Kelly Bjork paints domestic interiors-- scenes of tenderness, intimacy, and vulnerability in which she envisions something like utopian cohabitation. Her paintings are rich with patterns, sometimes in perspective but often rendered flatly: rugs, tiles, wood floors, shower curtains, drapery. These clean, well-lit spaces are populated by white creative millennial types and their minimal possessions. Presumably autobiographical, these paintings tell the imminently relatable story of getting by in the 21st century-- learning to appreciate apartment living, doing more with less, and cultivating tenderness amidst it all.
In Tender Coven we see two ladies on opposite ends of a red couch, smiling at each other like a joke is settling in. On the wall above them is a painting by Kimberly Trowbridge. The title invokes softness and care while also referring to spirituality, sisterhood, and the re-emergence of groups like W.I.T.C.H. (Women's International Terrorist Conspiracy from Hell). I like to think that the ladies on the couch are Kelly and Kimberly and that the coven is a loving and supportive community of artists. But then, it's easy for me to imagine Bjork's paintings as tiny utopias.
As a man raising a young son to be tender and emotionally resilient, I appreciate how the men in Bjork's paintings are often shown as soft and vulnerable. In Shower Talk there is a singular hairy, bearded man standing naked in the shower with a pink towel on his head. His face is reflected in two mirrors and we get the sense (with help from the title) that he's having a conversation with himself. Showering is a deeply introspective ritual. All white noise and muscle memory. The act of masculine self-reflection is itself anti-patriarchal because The Patriarchy insists that its men are unflinching, unfeeling creatures of logic and pragmatism. The painting shows an endearing example of a possible path forward towards a less toxic masculinity.

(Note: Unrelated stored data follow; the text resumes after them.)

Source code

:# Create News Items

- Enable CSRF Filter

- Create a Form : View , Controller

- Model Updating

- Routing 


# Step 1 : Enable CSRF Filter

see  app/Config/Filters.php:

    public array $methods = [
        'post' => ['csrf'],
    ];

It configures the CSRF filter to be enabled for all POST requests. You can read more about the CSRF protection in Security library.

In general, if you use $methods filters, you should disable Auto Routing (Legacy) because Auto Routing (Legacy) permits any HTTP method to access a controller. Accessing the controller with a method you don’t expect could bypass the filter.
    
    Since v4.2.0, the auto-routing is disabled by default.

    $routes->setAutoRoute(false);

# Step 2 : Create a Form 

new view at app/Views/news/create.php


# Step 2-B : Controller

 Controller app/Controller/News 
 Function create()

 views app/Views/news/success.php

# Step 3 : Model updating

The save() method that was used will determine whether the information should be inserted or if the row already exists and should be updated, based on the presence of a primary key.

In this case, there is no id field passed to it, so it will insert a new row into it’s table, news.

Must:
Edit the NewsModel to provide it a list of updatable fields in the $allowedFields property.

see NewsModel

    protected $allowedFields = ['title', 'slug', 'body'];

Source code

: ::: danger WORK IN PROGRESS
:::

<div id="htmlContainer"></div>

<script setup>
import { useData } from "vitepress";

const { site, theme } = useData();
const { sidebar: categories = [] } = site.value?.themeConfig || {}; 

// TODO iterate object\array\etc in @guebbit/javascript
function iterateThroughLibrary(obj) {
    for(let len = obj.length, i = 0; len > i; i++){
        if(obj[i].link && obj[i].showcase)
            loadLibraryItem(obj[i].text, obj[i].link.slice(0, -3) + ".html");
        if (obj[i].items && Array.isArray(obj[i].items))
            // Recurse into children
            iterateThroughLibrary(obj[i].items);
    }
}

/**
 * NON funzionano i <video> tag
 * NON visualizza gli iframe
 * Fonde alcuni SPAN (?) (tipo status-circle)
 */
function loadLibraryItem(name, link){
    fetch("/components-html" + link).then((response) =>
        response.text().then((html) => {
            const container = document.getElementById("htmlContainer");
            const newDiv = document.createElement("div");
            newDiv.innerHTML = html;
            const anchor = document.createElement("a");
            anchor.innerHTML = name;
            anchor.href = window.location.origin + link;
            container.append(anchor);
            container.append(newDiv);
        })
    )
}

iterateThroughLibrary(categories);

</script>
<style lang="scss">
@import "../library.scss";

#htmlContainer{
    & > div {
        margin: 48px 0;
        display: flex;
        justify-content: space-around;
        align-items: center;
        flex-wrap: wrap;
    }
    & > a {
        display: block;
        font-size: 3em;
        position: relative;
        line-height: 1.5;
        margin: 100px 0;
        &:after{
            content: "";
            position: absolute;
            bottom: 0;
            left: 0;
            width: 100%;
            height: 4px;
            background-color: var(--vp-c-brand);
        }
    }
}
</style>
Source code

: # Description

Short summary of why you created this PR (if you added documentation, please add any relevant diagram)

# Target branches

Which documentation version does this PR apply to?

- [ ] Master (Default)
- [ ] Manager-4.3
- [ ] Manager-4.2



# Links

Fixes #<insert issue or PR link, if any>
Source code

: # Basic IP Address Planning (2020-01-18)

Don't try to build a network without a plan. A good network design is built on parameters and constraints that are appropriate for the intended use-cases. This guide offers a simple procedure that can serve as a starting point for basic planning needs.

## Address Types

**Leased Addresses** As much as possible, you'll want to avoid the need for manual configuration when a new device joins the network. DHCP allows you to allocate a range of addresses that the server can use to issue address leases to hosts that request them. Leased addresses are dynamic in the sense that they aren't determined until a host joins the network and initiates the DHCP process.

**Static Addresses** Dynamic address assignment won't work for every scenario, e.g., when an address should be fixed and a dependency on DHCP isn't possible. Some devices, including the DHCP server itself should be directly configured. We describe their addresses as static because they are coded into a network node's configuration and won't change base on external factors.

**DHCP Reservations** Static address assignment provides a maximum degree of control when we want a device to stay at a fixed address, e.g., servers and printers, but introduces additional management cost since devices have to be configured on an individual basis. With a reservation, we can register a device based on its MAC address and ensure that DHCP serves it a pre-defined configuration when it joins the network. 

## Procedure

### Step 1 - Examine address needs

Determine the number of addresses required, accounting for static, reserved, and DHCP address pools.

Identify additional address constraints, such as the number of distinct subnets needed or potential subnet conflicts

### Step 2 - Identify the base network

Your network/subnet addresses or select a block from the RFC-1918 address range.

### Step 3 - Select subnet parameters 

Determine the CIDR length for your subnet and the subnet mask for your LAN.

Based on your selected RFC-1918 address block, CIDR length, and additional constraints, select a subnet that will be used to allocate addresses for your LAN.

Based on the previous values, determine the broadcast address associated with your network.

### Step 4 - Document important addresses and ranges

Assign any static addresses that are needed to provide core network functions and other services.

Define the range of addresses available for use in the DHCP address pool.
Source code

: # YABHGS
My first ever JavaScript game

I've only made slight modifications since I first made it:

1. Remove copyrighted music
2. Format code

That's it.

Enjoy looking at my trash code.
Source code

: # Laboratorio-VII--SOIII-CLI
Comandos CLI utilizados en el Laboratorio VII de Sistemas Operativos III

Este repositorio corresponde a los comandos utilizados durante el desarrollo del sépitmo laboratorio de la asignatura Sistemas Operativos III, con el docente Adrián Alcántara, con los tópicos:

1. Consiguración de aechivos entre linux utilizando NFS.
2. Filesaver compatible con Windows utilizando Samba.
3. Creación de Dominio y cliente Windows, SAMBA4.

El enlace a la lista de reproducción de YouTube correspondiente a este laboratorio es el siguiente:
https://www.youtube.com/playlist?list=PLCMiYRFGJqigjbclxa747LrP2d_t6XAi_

Splayed Produce is a rare example of a Bjork painting not populated by people. In the flat space stand a table, 2 chairs, and a cabinet. The love and care of a human hand is evidenced throughout. House plants, big jars of pickles in the cabinet, fresh bananas, tomatoes, and a lemon on the countertop, and a halved avocado served on a plate atop the table. One chair is pushed back slightly, telling us someone was just there. There are no people but the space is still warm with presence. This is how magic works. It's about care, signs, ritual, intention.